Work instructions:
Only the pictures are to be left out; set down the rest of the records exactly.

[Records from a data source]

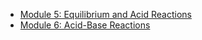 - [Module 5: Equilibrium and Acid Reactions](pages/module-5.md)
- [Module 6: Acid-Base Reactions](pages/module-6.md)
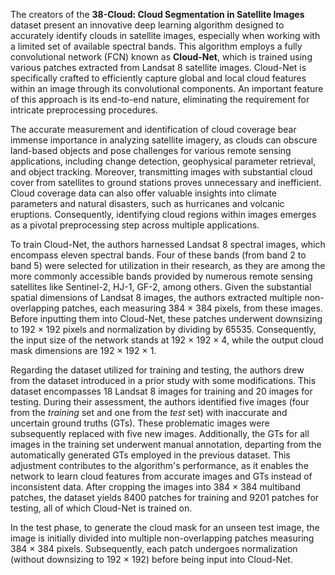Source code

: The creators of the **38-Cloud: Cloud Segmentation in Satellite Images** dataset present an innovative deep learning algorithm designed to accurately identify clouds in satellite images, especially when working with a limited set of available spectral bands. This algorithm employs a fully convolutional network (FCN) known as **Cloud-Net**, which is trained using various patches extracted from Landsat 8 satellite images. Cloud-Net is specifically crafted to efficiently capture global and local cloud features within an image through its convolutional components. An important feature of this approach is its end-to-end nature, eliminating the requirement for intricate preprocessing procedures.

The accurate measurement and identification of cloud coverage bear immense importance in analyzing satellite imagery, as clouds can obscure land-based objects and pose challenges for various remote sensing applications, including change detection, geophysical parameter retrieval, and object tracking. Moreover, transmitting images with substantial cloud cover from satellites to ground stations proves unnecessary and inefficient. Cloud coverage data can also offer valuable insights into climate parameters and natural disasters, such as hurricanes and volcanic eruptions. Consequently, identifying cloud regions within images emerges as a pivotal preprocessing step across multiple applications.

To train Cloud-Net, the authors harnessed Landsat 8 spectral images, which encompass eleven spectral bands. Four of these bands (from band 2 to band 5) were selected for utilization in their research, as they are among the more commonly accessible bands provided by numerous remote sensing satellites like Sentinel-2, HJ-1, GF-2, among others. Given the substantial spatial dimensions of Landsat 8 images, the authors extracted multiple non-overlapping patches, each measuring 384 × 384 pixels, from these images. Before inputting them into Cloud-Net, these patches underwent downsizing to 192 × 192 pixels and normalization by dividing by 65535. Consequently, the input size of the network stands at 192 × 192 × 4, while the output cloud mask dimensions are 192 × 192 × 1.

Regarding the dataset utilized for training and testing, the authors drew from the dataset introduced in a prior study with some modifications. This dataset encompasses 18 Landsat 8 images for training and 20 images for testing. During their assessment, the authors identified five images (four from the _training_ set and one from the _test_ set) with inaccurate and uncertain ground truths (GTs). These problematic images were subsequently replaced with five new images. Additionally, the GTs for all images in the training set underwent manual annotation, departing from the automatically generated GTs employed in the previous dataset. This adjustment contributes to the algorithm's performance, as it enables the network to learn cloud features from accurate images and GTs instead of inconsistent data. After cropping the images into 384 × 384 multiband patches, the dataset yields 8400 patches for training and 9201 patches for testing, all of which Cloud-Net is trained on.

In the test phase, to generate the cloud mask for an unseen test image, the image is initially divided into multiple non-overlapping patches measuring 384 × 384 pixels. Subsequently, each patch undergoes normalization (without downsizing to 192 × 192) before being input into Cloud-Net.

Exercise response:
 - [Module 5: Equilibrium and Acid Reactions](pages/module-5.md)
- [Module 6: Acid-Base Reactions](pages/module-6.md)
Source code

: The creators of the **38-Cloud: Cloud Segmentation in Satellite Images** dataset present an innovative deep learning algorithm designed to accurately identify clouds in satellite images, especially when working with a limited set of available spectral bands. This algorithm employs a fully convolutional network (FCN) known as **Cloud-Net**, which is trained using various patches extracted from Landsat 8 satellite images. Cloud-Net is specifically crafted to efficiently capture global and local cloud features within an image through its convolutional components. An important feature of this approach is its end-to-end nature, eliminating the requirement for intricate preprocessing procedures.

The accurate measurement and identification of cloud coverage bear immense importance in analyzing satellite imagery, as clouds can obscure land-based objects and pose challenges for various remote sensing applications, including change detection, geophysical parameter retrieval, and object tracking. Moreover, transmitting images with substantial cloud cover from satellites to ground stations proves unnecessary and inefficient. Cloud coverage data can also offer valuable insights into climate parameters and natural disasters, such as hurricanes and volcanic eruptions. Consequently, identifying cloud regions within images emerges as a pivotal preprocessing step across multiple applications.

To train Cloud-Net, the authors harnessed Landsat 8 spectral images, which encompass eleven spectral bands. Four of these bands (from band 2 to band 5) were selected for utilization in their research, as they are among the more commonly accessible bands provided by numerous remote sensing satellites like Sentinel-2, HJ-1, GF-2, among others. Given the substantial spatial dimensions of Landsat 8 images, the authors extracted multiple non-overlapping patches, each measuring 384 × 384 pixels, from these images. Before inputting them into Cloud-Net, these patches underwent downsizing to 192 × 192 pixels and normalization by dividing by 65535. Consequently, the input size of the network stands at 192 × 192 × 4, while the output cloud mask dimensions are 192 × 192 × 1.

Regarding the dataset utilized for training and testing, the authors drew from the dataset introduced in a prior study with some modifications. This dataset encompasses 18 Landsat 8 images for training and 20 images for testing. During their assessment, the authors identified five images (four from the _training_ set and one from the _test_ set) with inaccurate and uncertain ground truths (GTs). These problematic images were subsequently replaced with five new images. Additionally, the GTs for all images in the training set underwent manual annotation, departing from the automatically generated GTs employed in the previous dataset. This adjustment contributes to the algorithm's performance, as it enables the network to learn cloud features from accurate images and GTs instead of inconsistent data. After cropping the images into 384 × 384 multiband patches, the dataset yields 8400 patches for training and 9201 patches for testing, all of which Cloud-Net is trained on.

In the test phase, to generate the cloud mask for an unseen test image, the image is initially divided into multiple non-overlapping patches measuring 384 × 384 pixels. Subsequently, each patch undergoes normalization (without downsizing to 192 × 192) before being input into Cloud-Net.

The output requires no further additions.